INSTRUCTIONS TO FOLLOW -
Filter the lines below, keeping each one that holds "Personality".

MATERIAL PROVIDED -

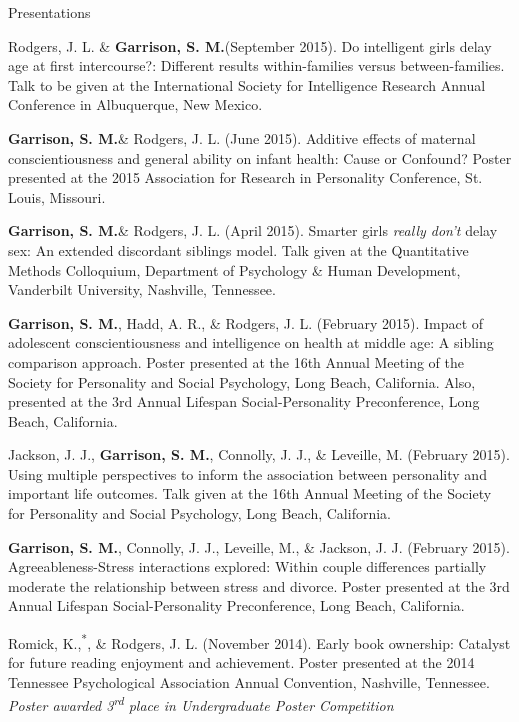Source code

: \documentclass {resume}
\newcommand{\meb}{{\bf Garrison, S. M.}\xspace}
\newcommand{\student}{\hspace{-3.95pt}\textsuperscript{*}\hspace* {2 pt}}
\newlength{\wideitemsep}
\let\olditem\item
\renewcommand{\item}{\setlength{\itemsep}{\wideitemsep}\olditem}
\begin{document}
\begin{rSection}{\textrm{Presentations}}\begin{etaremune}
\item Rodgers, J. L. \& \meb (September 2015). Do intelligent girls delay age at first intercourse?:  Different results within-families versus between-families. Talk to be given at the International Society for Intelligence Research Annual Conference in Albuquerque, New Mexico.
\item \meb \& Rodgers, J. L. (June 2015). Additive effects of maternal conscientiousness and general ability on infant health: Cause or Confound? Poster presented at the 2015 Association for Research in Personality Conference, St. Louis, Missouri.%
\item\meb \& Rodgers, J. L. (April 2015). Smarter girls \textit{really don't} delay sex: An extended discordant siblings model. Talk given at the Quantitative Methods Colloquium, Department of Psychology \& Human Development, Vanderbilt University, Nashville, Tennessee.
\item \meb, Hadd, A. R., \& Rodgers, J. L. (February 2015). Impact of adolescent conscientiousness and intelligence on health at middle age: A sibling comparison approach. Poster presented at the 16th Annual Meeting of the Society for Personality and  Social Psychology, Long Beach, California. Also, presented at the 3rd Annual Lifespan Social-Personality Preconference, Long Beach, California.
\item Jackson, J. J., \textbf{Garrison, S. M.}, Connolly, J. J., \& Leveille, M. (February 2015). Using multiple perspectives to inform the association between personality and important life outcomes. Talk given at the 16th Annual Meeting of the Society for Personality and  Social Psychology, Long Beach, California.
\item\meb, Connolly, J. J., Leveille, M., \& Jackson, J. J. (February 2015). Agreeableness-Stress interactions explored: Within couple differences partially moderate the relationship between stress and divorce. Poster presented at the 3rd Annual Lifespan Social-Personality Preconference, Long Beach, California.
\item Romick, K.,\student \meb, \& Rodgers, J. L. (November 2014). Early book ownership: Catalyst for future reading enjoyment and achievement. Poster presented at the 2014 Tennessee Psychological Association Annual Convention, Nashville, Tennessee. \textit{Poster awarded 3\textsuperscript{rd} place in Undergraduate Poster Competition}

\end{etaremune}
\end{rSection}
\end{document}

...

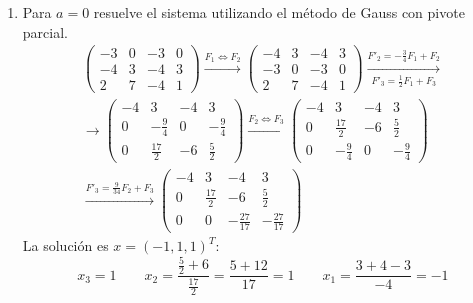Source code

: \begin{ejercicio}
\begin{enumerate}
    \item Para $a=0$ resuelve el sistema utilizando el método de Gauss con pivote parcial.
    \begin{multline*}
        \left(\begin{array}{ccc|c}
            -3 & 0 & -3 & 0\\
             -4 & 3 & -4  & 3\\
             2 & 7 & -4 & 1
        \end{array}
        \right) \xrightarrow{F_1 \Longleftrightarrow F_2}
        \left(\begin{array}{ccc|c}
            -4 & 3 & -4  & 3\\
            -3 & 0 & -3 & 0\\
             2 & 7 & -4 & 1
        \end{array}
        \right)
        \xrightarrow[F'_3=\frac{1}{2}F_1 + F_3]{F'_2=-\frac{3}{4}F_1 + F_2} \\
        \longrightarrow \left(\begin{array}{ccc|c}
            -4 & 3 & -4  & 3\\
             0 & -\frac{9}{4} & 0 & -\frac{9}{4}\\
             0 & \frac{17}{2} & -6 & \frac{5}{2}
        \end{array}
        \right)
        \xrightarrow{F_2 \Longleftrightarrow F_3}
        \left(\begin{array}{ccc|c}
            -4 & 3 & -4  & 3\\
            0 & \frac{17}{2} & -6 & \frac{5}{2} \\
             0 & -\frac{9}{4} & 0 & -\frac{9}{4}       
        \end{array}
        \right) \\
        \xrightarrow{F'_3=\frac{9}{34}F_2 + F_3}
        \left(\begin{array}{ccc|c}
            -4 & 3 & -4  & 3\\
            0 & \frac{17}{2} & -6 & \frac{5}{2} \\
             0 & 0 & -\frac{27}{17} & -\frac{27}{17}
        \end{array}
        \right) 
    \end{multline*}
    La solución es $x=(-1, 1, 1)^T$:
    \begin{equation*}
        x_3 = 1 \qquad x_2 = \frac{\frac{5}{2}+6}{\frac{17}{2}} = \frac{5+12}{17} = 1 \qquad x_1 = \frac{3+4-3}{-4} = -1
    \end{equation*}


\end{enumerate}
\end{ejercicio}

--

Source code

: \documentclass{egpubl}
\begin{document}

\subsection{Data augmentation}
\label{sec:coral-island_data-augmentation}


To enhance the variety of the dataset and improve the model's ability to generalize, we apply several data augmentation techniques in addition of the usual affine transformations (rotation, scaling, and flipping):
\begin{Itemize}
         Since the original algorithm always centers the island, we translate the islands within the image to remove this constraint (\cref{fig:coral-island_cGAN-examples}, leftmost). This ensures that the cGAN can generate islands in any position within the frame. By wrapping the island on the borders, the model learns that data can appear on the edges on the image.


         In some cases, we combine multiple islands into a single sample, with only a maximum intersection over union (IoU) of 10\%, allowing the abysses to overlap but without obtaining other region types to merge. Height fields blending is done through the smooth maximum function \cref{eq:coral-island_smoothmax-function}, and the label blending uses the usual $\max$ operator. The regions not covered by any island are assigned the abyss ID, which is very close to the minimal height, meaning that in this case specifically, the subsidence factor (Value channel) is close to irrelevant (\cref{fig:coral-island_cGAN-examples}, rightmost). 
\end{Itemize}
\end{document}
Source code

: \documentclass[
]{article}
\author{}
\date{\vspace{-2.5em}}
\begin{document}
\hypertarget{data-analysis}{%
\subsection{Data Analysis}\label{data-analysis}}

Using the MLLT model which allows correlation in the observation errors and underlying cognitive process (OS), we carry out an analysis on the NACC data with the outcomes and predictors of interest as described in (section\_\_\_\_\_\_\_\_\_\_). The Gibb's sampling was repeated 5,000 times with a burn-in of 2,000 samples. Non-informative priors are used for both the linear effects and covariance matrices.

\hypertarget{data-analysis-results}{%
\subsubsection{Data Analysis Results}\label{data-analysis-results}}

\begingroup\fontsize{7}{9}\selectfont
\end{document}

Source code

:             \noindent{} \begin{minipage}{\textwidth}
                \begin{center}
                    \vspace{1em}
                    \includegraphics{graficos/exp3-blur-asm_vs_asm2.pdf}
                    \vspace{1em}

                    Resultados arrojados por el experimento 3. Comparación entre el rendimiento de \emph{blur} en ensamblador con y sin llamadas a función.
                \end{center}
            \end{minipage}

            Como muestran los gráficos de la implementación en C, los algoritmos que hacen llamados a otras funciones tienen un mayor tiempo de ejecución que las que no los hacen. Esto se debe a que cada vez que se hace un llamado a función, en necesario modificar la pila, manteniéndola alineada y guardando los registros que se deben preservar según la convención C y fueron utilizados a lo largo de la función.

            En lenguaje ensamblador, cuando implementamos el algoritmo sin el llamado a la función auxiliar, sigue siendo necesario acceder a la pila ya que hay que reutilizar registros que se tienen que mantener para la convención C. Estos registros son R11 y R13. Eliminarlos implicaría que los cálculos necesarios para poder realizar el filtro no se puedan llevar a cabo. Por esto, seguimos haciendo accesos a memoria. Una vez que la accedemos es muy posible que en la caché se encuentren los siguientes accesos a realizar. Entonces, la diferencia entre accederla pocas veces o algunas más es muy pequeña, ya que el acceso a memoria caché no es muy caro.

WRITTEN REPLY -
\item \meb \& Rodgers, J. L. (June 2015). Additive effects of maternal conscientiousness and general ability on infant health: Cause or Confound? Poster presented at the 2015 Association for Research in Personality Conference, St. Louis, Missouri.%
\item \meb, Hadd, A. R., \& Rodgers, J. L. (February 2015). Impact of adolescent conscientiousness and intelligence on health at middle age: A sibling comparison approach. Poster presented at the 16th Annual Meeting of the Society for Personality and  Social Psychology, Long Beach, California. Also, presented at the 3rd Annual Lifespan Social-Personality Preconference, Long Beach, California.
\item Jackson, J. J., \textbf{Garrison, S. M.}, Connolly, J. J., \& Leveille, M. (February 2015). Using multiple perspectives to inform the association between personality and important life outcomes. Talk given at the 16th Annual Meeting of the Society for Personality and  Social Psychology, Long Beach, California.
\item\meb, Connolly, J. J., Leveille, M., \& Jackson, J. J. (February 2015). Agreeableness-Stress interactions explored: Within couple differences partially moderate the relationship between stress and divorce. Poster presented at the 3rd Annual Lifespan Social-Personality Preconference, Long Beach, California.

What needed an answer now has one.